Like in “Run,” Boyle’s zombies are not dead—they are the fast running victims of a plague called “the rage” and in the director’s opinion do not truly belong to the zombie lineage.

However, zombies have proved incredibly adaptable and their contemporary incarnation—a frantic and more scientifically plausible beast—does not preclude it from the most enjoyable aspect of zombie movies: their tendency to be read as social commentaries, and on second watching, I found myself probing the shallow depths of “Run” for what it had to say about Cambodia today.

Unlike in the “Resident Evil” franchise, where the soulless corporation plays the bad guy, here, the progenitors are do-gooder doctor-scientists seeking the betterment of humanity (an NGO perhaps) with disastrous consequences.

And once things do go wrong, “who you gonna call?” The government, of course.

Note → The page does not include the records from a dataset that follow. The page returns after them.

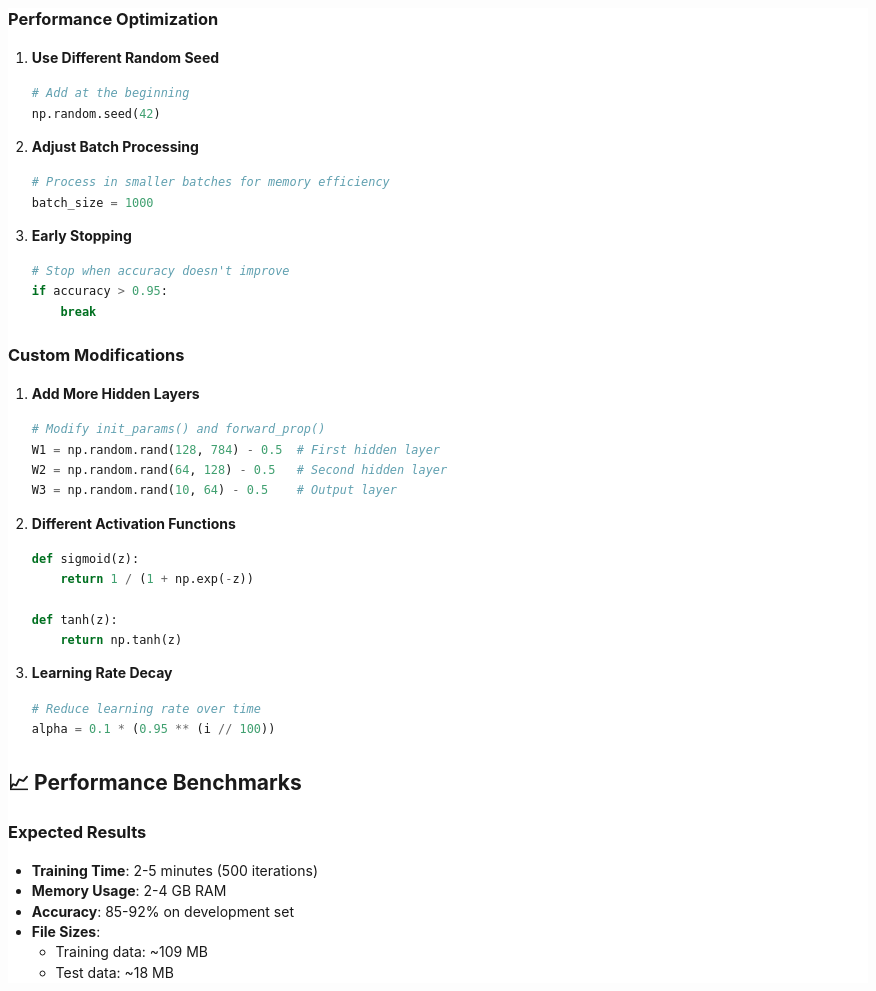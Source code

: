 ### Performance Optimization

1. **Use Different Random Seed**
   ```python
   # Add at the beginning
   np.random.seed(42)
   ```

2. **Adjust Batch Processing**
   ```python
   # Process in smaller batches for memory efficiency
   batch_size = 1000
   ```

3. **Early Stopping**
   ```python
   # Stop when accuracy doesn't improve
   if accuracy > 0.95:
       break
   ```

### Custom Modifications

1. **Add More Hidden Layers**
   ```python
   # Modify init_params() and forward_prop()
   W1 = np.random.rand(128, 784) - 0.5  # First hidden layer
   W2 = np.random.rand(64, 128) - 0.5   # Second hidden layer
   W3 = np.random.rand(10, 64) - 0.5    # Output layer
   ```

2. **Different Activation Functions**
   ```python
   def sigmoid(z):
       return 1 / (1 + np.exp(-z))
   
   def tanh(z):
       return np.tanh(z)
   ```

3. **Learning Rate Decay**
   ```python
   # Reduce learning rate over time
   alpha = 0.1 * (0.95 ** (i // 100))
   ```

## 📈 Performance Benchmarks

### Expected Results
- **Training Time**: 2-5 minutes (500 iterations)
- **Memory Usage**: 2-4 GB RAM
- **Accuracy**: 85-92% on development set
- **File Sizes**: 
  - Training data: ~109 MB
  - Test data: ~18 MB
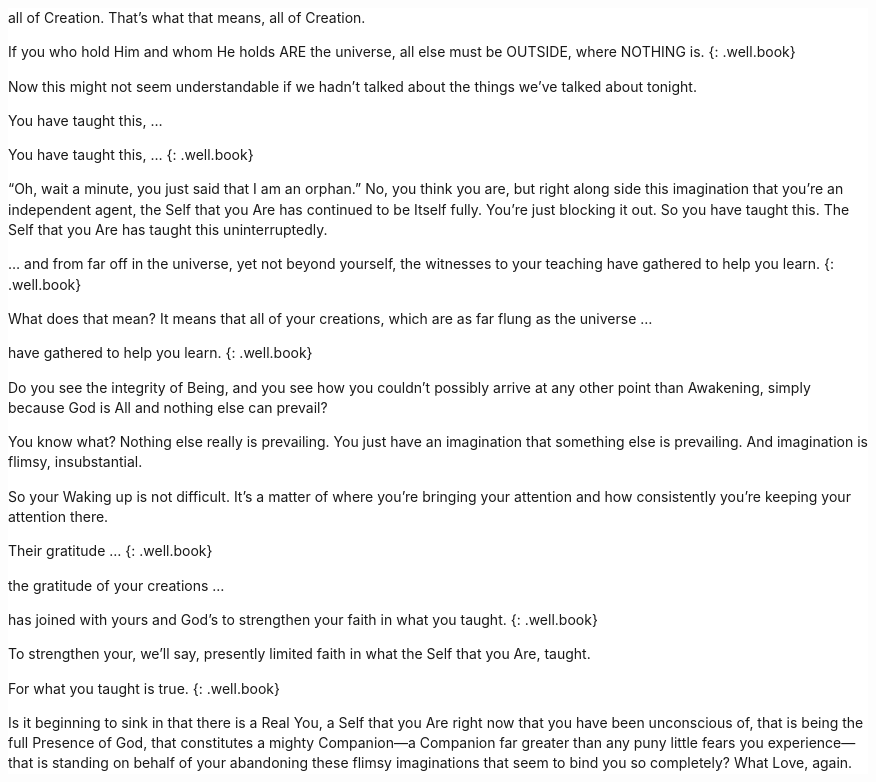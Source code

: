 all of Creation. That&rsquo;s what that means, all of Creation.

If you who hold Him and whom He holds ARE the universe, all else must be
OUTSIDE, where NOTHING is.
{: .well.book}

Now this might not seem understandable if we hadn&rsquo;t talked about
the things we&rsquo;ve talked about tonight.

You have taught this, &hellip;

You have taught this, &hellip;
{: .well.book}

&ldquo;Oh, wait a minute, you just said that I am an orphan.&rdquo; No,
you think you are, but right along side this imagination that
you&rsquo;re an independent agent, the Self that you Are has continued
to be Itself fully. You&rsquo;re just blocking it out. So you have
taught this. The Self that you Are has taught this uninterruptedly.

&hellip; and from far off in the universe, yet not beyond yourself, the
witnesses to your teaching have gathered to help you learn.
{: .well.book}

What does that mean? It means that all of your creations, which are as
far flung as the universe &hellip;

have gathered to help you learn.
{: .well.book}

Do you see the integrity of Being, and you see how you couldn&rsquo;t
possibly arrive at any other point than Awakening, simply because God is
All and nothing else can prevail?

You know what? Nothing else really is prevailing. You just have an
imagination that something else is prevailing. And imagination is
flimsy, insubstantial.

So your Waking up is not difficult. It&rsquo;s a matter of where
you&rsquo;re bringing your attention and how consistently you&rsquo;re
keeping your attention there.

Their gratitude &hellip;
{: .well.book}

the gratitude of your creations &hellip;

has joined with yours and God&rsquo;s to strengthen your faith in what
you taught.
{: .well.book}

To strengthen your, we&rsquo;ll say, presently limited faith in what the
Self that you Are, taught.

For what you taught is true.
{: .well.book}

Is it beginning to sink in that there is a Real You, a Self that you Are
right now that you have been unconscious of, that is being the full
Presence of God, that constitutes a mighty Companion&mdash;a Companion
far greater than any puny little fears you experience&mdash;that is
standing on behalf of your abandoning these flimsy imaginations that
seem to bind you so completely? What Love, again.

The scientist responsible for the outbreak records a message urging his shy young son Chun, the film’s reluctant hero, to get information relating to the virus to the government—the only chance for humanity’s survival.

The only adults in the movie are figures of authority—the multinational team of scientists who despite their best intentions bring catastrophe to the city; and military personnel—and the characters do literally run toward the protective, fatherly arms of the state.

Apocalypse is ingrained in the psyche of any society that is in the midst of redefining itself, so it is impossible to watch as the cars burn and the streets are overrun not to see reflections of the unrest that the government warned Cambodia would face if power changed hands, and which briefly flickered in post-election violence.

Co-director and director of photography Jimmy Henderson, an Italian filmmaker who toiled with the rest of the cast and crew for nine long months, said that if there is a subtext, it’s not intentional. But part of the fun of watching a zombie film is that it invites conjecture, whether it is asked for or not.

“I don’t think on the surface there is an allegorical tone to it but if there is, it’s definitely subconscious. Working in Cambodia for over 2 years, I got to realize how strong the national identity is here. If I ever had to make a movie in Italy, where I am from, I would make a film about kidnapping Berlusconi because of all the bad things he did to my country,” Mr. Henderson said.

“Here, such an idea is unthinkable, so I don’t think ‘RUN’ has any [deliberate] sociopolitical commentary. It’s a Zombie movie after all.”

Exactly.

“Run” is screening at Legend Cinemas.